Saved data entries
[Start of section]

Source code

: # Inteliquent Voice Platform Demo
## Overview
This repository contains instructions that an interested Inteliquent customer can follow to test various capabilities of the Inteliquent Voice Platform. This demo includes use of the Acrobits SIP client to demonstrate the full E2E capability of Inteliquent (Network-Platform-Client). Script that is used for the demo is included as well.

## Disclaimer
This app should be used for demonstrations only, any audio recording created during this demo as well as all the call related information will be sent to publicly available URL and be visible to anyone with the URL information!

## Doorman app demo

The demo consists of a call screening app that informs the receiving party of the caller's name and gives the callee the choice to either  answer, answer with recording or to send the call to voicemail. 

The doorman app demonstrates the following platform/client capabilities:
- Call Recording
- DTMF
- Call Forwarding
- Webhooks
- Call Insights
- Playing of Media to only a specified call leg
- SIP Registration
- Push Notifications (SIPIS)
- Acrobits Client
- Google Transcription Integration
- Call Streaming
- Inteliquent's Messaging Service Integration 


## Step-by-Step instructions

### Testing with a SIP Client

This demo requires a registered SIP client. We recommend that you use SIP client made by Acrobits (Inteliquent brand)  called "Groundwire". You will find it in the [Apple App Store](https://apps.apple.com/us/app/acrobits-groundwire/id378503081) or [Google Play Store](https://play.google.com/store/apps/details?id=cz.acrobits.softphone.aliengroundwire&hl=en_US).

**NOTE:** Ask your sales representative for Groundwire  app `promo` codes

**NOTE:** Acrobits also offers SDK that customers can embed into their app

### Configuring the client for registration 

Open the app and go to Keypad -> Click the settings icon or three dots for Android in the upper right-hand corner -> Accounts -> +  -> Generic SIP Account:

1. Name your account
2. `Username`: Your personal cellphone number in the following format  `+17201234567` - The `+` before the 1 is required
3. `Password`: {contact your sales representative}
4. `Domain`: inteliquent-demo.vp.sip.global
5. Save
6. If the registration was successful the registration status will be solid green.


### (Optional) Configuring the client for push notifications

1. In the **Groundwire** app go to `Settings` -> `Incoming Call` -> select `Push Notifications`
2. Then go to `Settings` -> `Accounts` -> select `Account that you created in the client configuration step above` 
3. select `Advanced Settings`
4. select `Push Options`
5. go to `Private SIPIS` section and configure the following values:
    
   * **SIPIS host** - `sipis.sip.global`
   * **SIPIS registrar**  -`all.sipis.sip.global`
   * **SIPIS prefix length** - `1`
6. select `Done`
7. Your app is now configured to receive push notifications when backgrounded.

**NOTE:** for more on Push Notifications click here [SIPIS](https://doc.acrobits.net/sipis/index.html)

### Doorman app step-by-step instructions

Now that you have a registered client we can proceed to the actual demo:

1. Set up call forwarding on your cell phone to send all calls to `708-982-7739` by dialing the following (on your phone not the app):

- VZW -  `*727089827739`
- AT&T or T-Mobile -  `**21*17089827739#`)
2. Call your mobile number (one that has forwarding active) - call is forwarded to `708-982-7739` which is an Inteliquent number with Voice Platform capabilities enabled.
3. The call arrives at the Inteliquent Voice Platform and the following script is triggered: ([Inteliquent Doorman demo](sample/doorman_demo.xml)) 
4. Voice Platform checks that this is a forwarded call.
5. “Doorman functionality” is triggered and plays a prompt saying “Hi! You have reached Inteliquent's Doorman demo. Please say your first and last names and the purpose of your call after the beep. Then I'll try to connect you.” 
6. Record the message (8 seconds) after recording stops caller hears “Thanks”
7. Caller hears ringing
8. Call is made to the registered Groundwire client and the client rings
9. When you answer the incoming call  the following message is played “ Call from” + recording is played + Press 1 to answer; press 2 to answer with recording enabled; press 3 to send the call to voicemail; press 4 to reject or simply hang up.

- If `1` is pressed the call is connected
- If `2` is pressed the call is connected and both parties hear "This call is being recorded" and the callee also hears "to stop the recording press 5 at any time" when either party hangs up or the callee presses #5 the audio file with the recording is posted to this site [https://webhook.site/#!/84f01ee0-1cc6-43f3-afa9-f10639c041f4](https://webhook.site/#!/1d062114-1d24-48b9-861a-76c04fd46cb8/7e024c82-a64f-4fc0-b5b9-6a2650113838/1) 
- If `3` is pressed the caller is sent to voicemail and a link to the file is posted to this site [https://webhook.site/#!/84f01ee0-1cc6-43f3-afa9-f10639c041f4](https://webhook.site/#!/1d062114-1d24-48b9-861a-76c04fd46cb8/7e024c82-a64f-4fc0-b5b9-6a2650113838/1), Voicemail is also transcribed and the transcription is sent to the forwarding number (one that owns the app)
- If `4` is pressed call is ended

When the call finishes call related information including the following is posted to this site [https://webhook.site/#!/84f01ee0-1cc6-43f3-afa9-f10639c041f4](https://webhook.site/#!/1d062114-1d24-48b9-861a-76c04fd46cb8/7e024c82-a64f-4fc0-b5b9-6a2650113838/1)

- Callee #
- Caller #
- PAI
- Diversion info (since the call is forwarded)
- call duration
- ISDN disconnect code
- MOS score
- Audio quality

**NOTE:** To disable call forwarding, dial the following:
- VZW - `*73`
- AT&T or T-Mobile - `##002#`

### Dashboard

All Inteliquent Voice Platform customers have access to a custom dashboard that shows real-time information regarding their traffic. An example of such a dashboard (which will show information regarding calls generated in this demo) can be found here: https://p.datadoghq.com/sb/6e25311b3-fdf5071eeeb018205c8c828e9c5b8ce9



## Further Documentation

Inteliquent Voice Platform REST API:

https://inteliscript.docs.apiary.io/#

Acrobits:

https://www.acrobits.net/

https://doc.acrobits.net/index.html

[End of section]
[Start of section]

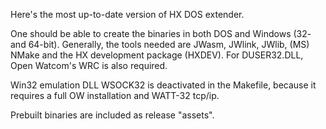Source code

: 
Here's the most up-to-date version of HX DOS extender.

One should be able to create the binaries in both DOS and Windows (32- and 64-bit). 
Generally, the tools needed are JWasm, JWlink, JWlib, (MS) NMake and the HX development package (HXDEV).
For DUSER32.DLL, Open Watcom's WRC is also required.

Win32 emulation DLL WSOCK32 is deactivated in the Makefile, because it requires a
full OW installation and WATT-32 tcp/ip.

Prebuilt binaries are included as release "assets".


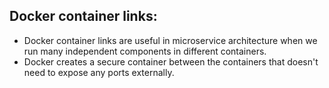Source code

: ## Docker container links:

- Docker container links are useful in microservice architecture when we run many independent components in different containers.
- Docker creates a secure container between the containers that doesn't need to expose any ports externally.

[End of section]
[Start of section]

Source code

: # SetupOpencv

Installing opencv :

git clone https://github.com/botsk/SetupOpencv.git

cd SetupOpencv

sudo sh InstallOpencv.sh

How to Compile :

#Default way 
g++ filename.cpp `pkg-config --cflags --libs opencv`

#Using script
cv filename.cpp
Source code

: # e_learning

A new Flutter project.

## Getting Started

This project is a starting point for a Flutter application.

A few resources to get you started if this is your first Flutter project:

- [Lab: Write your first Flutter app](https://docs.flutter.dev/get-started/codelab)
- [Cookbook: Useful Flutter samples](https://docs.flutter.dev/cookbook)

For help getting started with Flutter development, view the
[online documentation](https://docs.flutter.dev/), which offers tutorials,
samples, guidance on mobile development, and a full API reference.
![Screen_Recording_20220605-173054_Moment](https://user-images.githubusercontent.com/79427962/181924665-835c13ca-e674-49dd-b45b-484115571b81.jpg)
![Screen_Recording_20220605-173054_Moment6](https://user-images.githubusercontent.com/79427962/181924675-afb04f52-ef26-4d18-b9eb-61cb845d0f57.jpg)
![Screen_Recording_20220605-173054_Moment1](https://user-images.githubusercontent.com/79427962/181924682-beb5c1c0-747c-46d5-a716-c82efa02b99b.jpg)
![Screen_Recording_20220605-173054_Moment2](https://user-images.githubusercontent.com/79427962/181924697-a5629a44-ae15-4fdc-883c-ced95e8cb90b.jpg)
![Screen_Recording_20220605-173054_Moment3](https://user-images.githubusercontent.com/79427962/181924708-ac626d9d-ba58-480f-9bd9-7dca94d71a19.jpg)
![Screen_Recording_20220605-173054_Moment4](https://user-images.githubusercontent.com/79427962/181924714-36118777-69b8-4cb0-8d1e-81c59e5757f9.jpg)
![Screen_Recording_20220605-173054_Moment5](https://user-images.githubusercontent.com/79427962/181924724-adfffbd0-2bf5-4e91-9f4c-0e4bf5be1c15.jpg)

[End of section]

### Task details:
Filter the data for the string "Then". Copy each matching line.

### Answer:
2. Then go to `Settings` -> `Accounts` -> select `Account that you created in the client configuration step above` 
5. “Doorman functionality” is triggered and plays a prompt saying “Hi! You have reached Inteliquent's Doorman demo. Please say your first and last names and the purpose of your call after the beep. Then I'll try to connect you.” 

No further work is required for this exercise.